Evet, dünya hayatı bazılarımız için hiç ölmeyecekmiş gibi yaşanan, hırs ve tutku ile bağlandığımız bir yerken, bazılarımız için de her şeyin, her güzelliğin, son bulacağı geçici bir yerden ibarettir.
Batmak üzere olan iki gemi düşünün, biri batmamak için geminin yükünü hafifletmek için okyanusa yük savururken, diğeri ise gemiye fazladan yük takviyesi yapmaktadır. insan da böyledir, öleceğini bile bile hayatı boyunca üzerine kaldıramayacağı yükler alır.
yaşam da böyle bir şey, nerede olduğumuzu ancak gözlerimiz açıldığında, anlayabiliyoruz.

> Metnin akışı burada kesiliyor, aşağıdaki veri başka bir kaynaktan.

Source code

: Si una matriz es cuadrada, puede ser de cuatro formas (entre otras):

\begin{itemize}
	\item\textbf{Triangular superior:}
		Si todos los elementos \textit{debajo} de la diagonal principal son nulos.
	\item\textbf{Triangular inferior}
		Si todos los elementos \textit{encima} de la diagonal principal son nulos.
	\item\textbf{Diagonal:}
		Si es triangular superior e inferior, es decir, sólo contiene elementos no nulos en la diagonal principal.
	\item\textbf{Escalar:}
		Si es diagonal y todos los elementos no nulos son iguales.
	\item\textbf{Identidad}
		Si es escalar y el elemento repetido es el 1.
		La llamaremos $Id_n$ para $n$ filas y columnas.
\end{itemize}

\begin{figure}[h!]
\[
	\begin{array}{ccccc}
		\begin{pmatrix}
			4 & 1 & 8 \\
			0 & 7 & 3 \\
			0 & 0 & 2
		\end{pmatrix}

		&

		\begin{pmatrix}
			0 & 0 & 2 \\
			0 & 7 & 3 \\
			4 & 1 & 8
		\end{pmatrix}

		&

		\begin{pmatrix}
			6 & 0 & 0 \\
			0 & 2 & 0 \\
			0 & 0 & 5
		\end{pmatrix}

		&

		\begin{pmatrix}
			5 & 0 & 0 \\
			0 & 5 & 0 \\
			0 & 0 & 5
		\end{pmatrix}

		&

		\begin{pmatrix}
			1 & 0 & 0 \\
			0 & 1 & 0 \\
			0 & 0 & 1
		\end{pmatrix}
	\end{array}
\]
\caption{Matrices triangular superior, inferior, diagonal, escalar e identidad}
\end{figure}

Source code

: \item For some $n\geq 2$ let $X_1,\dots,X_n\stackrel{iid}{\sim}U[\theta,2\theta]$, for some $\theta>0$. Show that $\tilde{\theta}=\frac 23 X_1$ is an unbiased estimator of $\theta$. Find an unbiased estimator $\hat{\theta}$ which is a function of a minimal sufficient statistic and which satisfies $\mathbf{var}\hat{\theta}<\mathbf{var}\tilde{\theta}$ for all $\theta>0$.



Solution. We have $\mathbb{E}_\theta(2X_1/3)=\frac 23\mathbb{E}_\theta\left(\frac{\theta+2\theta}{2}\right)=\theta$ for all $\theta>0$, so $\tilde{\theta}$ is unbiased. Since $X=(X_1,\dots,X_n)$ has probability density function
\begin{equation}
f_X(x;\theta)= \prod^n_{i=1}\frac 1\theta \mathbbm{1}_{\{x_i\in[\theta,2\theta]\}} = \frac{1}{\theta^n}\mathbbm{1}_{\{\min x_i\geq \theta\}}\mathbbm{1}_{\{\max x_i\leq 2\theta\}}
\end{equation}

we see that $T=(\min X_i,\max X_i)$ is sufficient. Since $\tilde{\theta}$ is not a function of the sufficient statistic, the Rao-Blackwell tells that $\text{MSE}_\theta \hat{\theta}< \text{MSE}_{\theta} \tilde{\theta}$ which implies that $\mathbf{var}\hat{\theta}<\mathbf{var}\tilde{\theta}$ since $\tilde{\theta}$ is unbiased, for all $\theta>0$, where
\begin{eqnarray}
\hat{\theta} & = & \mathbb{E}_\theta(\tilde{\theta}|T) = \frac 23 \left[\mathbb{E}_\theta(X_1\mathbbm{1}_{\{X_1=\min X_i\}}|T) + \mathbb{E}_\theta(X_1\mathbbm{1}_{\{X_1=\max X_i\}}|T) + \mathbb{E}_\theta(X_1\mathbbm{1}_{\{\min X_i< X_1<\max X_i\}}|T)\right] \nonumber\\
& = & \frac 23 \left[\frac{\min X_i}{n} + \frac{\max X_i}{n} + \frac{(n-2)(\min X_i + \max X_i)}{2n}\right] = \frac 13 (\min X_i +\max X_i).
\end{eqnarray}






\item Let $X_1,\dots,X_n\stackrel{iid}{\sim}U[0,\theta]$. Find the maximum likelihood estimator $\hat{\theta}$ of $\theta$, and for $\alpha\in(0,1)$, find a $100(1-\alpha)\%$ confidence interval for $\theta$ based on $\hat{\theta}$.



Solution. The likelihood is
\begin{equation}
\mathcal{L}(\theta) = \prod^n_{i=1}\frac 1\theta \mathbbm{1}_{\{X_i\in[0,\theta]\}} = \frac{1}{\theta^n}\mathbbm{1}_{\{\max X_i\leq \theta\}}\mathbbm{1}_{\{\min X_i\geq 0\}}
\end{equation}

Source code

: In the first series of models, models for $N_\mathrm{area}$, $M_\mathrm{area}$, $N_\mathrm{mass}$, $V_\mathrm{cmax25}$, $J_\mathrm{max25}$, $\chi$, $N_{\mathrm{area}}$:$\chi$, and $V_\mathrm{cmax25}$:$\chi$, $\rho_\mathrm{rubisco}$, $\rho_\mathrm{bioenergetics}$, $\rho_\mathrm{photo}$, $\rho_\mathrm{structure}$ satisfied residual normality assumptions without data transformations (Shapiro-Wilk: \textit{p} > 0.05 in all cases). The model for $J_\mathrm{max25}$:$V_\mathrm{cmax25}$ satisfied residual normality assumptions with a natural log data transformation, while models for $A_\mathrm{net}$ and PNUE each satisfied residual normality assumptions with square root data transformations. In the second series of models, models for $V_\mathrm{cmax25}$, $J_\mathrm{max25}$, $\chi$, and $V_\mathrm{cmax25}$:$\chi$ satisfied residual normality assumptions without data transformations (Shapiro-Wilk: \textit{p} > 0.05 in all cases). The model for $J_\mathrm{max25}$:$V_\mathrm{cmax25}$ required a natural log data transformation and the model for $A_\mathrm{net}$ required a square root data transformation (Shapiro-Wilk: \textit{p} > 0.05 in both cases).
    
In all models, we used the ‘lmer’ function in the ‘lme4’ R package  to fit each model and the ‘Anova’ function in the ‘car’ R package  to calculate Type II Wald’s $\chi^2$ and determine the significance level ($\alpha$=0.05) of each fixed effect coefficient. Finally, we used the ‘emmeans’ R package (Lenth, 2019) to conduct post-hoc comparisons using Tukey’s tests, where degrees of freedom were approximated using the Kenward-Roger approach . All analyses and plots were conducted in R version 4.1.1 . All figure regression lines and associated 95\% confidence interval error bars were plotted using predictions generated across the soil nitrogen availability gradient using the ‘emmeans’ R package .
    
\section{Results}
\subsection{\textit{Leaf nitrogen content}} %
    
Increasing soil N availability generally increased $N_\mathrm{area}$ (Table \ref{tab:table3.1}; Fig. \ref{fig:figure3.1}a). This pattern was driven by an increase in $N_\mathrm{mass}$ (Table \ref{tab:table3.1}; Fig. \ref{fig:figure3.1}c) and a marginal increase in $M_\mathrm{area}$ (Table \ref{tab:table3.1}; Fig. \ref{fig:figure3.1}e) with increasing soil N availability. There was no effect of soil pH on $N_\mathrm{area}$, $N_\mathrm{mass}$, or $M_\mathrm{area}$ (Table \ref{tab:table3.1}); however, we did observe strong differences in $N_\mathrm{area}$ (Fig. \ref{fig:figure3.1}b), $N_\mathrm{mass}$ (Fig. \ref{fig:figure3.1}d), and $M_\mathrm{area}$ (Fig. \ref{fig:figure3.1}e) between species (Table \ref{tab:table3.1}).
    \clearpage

Bir nedenle buradayız. Hayatımız bilmediğimiz soruların cevabını aramakla, düşünmekle geçiyor. Vereceğimiz hiçbir cevap bizi ölümden alıkoyamayacak. Ama nasıl, neden öldüğümüz ve ölmeden neyi, neleri feda ettiğimiz belki de, tüm soruların karşılığı olacak.